Adding a new widget, for example a dockWidget (which can be placed in one of FreeCAD's side panels) is easy:
myWidget = QtGui.QDockWidget()
mw.addDockWidget(QtCore.Qt.RightDockWidgetArea,myWidget)
You could then add stuff directly to your widget:
myWidget.setObjectName("my Nice New Widget")
myWidget.resize(QtCore.QSize(300,100)) # sets size of the widget
label = QtGui.QLabel("Hello World", myWidget) # creates a label
label.setGeometry(QtCore.QRect(2,50,200,24)) # sets its size
label.setObjectName("myLabel") # sets its name, so it can be found by name
But a preferred method is to create a UI object which will do all of the setup of your widget at once. The big advantage is that such an UI object can be created graphically with the Qt Designer program. A typical object generated by Qt Designer is like this:
class myWidget_Ui(object):
def setupUi(self, myWidget):
myWidget.setObjectName("my Nice New Widget")
myWidget.resize(QtCore.QSize(300,100).expandedTo(myWidget.minimumSizeHint())) # sets size of the widget
self.label = QtGui.QLabel(myWidget) # creates a label
self.label.setGeometry(QtCore.QRect(50,50,200,24)) # sets its size
self.label.setObjectName("label") # sets its name, so it can be found by name
def retranslateUi(self, draftToolbar): # built-in QT function that manages translations of widgets
myWidget.setWindowTitle(QtGui.QApplication.translate("myWidget", "My Widget", None, QtGui.QApplication.UnicodeUTF8))

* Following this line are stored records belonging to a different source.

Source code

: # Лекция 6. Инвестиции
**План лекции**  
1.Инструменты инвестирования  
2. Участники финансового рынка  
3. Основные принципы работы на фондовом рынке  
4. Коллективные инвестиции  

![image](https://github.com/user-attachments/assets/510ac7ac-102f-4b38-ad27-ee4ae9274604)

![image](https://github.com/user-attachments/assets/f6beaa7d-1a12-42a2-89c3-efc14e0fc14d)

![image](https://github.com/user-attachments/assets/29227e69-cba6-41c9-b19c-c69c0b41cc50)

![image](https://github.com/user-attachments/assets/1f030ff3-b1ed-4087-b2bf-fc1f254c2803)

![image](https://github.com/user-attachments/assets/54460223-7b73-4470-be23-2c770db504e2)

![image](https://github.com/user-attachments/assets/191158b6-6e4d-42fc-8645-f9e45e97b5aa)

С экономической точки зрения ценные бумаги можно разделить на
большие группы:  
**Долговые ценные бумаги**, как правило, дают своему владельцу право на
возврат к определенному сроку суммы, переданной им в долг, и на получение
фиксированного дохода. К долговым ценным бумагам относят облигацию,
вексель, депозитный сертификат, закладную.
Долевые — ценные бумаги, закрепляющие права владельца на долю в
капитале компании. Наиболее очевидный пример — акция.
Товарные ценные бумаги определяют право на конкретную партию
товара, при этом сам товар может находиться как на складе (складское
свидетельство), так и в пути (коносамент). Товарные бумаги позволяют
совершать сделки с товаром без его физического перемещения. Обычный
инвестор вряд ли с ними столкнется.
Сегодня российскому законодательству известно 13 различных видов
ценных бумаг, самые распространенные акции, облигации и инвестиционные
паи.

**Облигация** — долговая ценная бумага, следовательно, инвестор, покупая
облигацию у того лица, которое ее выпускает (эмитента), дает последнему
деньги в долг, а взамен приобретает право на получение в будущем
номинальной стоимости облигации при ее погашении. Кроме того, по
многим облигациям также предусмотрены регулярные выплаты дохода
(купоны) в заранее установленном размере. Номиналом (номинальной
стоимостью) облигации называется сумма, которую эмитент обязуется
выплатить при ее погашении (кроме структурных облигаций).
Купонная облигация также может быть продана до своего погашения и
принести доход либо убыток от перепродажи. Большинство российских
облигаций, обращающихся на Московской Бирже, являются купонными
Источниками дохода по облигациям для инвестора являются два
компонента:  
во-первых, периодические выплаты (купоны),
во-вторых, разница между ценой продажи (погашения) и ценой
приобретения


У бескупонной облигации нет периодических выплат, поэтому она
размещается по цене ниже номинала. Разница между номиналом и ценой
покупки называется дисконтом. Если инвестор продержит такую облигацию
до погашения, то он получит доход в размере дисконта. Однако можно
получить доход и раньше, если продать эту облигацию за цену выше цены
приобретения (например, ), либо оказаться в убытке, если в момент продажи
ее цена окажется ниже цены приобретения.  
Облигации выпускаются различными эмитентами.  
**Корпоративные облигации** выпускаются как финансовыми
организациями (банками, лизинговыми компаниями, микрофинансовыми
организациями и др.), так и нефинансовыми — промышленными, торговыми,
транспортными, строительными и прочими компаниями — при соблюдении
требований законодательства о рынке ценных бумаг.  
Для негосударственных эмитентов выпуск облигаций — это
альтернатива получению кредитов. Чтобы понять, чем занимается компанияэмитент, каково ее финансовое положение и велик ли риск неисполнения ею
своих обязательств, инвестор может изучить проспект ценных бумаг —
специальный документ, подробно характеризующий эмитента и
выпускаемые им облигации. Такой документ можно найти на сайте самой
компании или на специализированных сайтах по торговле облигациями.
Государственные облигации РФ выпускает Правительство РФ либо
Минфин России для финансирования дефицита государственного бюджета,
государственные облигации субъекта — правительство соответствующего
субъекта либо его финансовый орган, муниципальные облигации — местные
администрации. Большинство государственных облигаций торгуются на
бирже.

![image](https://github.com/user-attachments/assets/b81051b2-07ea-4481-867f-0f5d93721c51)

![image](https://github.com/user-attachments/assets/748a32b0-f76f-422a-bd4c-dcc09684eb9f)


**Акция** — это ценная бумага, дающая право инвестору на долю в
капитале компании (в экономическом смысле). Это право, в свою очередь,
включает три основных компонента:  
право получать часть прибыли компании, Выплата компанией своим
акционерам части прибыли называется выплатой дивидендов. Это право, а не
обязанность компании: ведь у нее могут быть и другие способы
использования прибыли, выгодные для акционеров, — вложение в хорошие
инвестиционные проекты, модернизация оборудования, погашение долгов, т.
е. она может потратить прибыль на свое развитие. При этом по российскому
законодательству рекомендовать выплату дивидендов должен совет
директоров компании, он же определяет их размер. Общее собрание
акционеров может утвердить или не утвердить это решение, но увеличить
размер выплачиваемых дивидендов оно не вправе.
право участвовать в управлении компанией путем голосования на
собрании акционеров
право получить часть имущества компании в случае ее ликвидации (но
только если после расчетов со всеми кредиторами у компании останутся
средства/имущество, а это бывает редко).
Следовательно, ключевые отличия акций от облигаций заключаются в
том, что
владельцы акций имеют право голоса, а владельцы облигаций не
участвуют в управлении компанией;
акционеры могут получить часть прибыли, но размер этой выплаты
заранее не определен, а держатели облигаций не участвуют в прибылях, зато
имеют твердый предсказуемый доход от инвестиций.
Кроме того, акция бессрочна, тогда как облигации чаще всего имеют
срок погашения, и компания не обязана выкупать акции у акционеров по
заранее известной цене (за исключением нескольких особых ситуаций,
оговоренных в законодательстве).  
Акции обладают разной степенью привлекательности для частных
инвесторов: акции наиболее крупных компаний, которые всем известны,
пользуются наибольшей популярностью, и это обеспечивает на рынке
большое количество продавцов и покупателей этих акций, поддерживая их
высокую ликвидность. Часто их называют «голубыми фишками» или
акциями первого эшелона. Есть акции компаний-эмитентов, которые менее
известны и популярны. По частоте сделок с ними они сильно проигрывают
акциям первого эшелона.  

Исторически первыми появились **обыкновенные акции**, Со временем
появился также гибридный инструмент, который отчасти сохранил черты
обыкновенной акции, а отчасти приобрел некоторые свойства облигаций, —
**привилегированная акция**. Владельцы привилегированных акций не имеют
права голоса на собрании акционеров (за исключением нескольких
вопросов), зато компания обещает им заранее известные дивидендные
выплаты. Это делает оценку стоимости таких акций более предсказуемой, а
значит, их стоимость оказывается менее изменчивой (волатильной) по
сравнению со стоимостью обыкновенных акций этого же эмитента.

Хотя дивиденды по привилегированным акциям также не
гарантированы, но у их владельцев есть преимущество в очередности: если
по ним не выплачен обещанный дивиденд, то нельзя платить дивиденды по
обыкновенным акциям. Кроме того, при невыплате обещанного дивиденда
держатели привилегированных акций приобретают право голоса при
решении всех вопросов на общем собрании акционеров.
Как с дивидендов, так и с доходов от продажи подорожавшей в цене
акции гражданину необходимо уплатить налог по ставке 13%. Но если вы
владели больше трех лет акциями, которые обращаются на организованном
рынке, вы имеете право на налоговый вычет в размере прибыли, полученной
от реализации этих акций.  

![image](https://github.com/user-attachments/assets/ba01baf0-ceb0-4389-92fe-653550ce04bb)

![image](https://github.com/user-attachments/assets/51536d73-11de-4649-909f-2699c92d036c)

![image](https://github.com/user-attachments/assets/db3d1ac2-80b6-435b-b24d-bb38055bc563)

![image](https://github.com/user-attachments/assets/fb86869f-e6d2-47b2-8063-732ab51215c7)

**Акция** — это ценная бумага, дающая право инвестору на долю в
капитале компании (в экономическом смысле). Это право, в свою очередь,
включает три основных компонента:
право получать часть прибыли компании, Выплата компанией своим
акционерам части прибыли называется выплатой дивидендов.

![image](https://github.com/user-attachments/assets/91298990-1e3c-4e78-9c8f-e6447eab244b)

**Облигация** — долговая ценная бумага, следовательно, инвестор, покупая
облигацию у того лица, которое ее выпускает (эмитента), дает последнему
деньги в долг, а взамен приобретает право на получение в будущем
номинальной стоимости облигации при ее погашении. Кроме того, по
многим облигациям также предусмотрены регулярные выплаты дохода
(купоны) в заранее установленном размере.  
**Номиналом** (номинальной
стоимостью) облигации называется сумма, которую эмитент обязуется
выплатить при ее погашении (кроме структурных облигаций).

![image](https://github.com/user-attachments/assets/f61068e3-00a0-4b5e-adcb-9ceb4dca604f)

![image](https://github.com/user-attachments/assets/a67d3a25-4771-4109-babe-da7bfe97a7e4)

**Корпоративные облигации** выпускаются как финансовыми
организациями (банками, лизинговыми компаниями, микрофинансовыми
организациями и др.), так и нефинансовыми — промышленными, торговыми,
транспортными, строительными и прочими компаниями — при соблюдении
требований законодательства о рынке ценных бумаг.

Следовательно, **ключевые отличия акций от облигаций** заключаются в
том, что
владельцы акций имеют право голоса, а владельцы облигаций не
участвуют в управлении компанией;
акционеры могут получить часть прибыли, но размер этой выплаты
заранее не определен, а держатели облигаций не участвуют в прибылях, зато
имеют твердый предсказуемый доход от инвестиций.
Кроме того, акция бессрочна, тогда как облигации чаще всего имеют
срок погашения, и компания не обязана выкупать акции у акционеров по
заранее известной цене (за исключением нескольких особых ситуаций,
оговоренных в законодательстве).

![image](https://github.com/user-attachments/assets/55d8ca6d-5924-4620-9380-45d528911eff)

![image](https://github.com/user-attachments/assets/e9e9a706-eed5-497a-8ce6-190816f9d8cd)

self.label.setText(QtGui.QApplication.translate("myWidget", "Welcome to my new widget!", None, QtGui.QApplication.UnicodeUTF8))
To use it, you just need to apply it to your freshly created widget like this:
app = QtGui.qApp
FCmw = app.activeWindow()
myNewFreeCADWidget = QtGui.QDockWidget() # create a new dckwidget
myNewFreeCADWidget.ui = myWidget_Ui() # load the Ui script
myNewFreeCADWidget.ui.setupUi(myNewFreeCADWidget) # setup the ui
FCmw.addDockWidget(QtCore.Qt.RightDockWidgetArea,myNewFreeCADWidget) # add the widget to the main window
The key to loading a UI file successfully is to use the full path to the file. As an example, the Addon Manager does it like this:
self.dialog = FreeCADGui.PySideUic.loadUi(os.path.join(os.path.dirname(__file__), "AddonManager.ui"))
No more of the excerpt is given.